Wouter Gudde

Personal information
- Full name: Wouter Henricus Gudde
- Date of birth: 5 August 1984 (age 42)
- Place of birth: Schiedam, Netherlands
- Height: 1.86 m (6 ft 1 in)
- Position: Defender

Team information
- Current team: Burton Albion (chairman)

Youth career
- Excelsior Maassluis
- Feyenoord

Senior career*
- Years: Team / Apps / (Gls)
- 2004–2007: Sparta / 73 / (1)
- 2008–2010: RKC / 69 / (3)
- 2010–2011: Excelsior / 17 / (1)
- Total:  / 159 / (5)

= Wouter Gudde =

Dutch footballer

Wouter Gudde (born 5 August 1984) is a Dutch football executive and retired player.

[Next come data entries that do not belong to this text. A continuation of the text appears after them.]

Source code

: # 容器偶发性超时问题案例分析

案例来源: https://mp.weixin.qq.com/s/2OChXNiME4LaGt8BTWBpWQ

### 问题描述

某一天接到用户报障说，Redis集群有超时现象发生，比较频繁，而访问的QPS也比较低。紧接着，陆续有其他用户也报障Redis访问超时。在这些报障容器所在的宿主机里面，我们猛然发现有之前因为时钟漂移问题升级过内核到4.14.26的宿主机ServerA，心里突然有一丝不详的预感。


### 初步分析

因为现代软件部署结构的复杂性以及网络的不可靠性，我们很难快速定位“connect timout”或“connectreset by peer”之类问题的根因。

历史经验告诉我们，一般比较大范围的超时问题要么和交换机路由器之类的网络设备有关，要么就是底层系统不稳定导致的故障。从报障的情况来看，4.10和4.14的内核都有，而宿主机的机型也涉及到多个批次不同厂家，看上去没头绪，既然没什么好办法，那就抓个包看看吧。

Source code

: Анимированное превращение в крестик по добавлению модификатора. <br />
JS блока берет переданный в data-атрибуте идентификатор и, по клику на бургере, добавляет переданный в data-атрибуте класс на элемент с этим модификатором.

He is the interim chairman at English third-tier club Burton Albion.

==Playing career==
Gudde is a defender who was born in Schiedam and raised in Maassluis and made his debut in professional football, being part of the Sparta Rotterdam squad in the 2004–05 season. He had played for amateur side Excelsior Maassluis before joining Sparta. He joined RKC in 2008. He finished his playing career in 2011 at Excelsior where injury cut short his career.

==Executive career==
After retiring as a player, Gudde became commercial director at former club Excelsior. He left his position in April 2019 to become Managing Director at FC Groningen. He left the club in 2024.

In May 2025, Gudde was named temporary chairman and CEO at Burton Albion.

==Personal life==
His father Eric Gudde was for 10 years the head coach at Excelsior Maassluis and 10 years general manager at Feyenoord.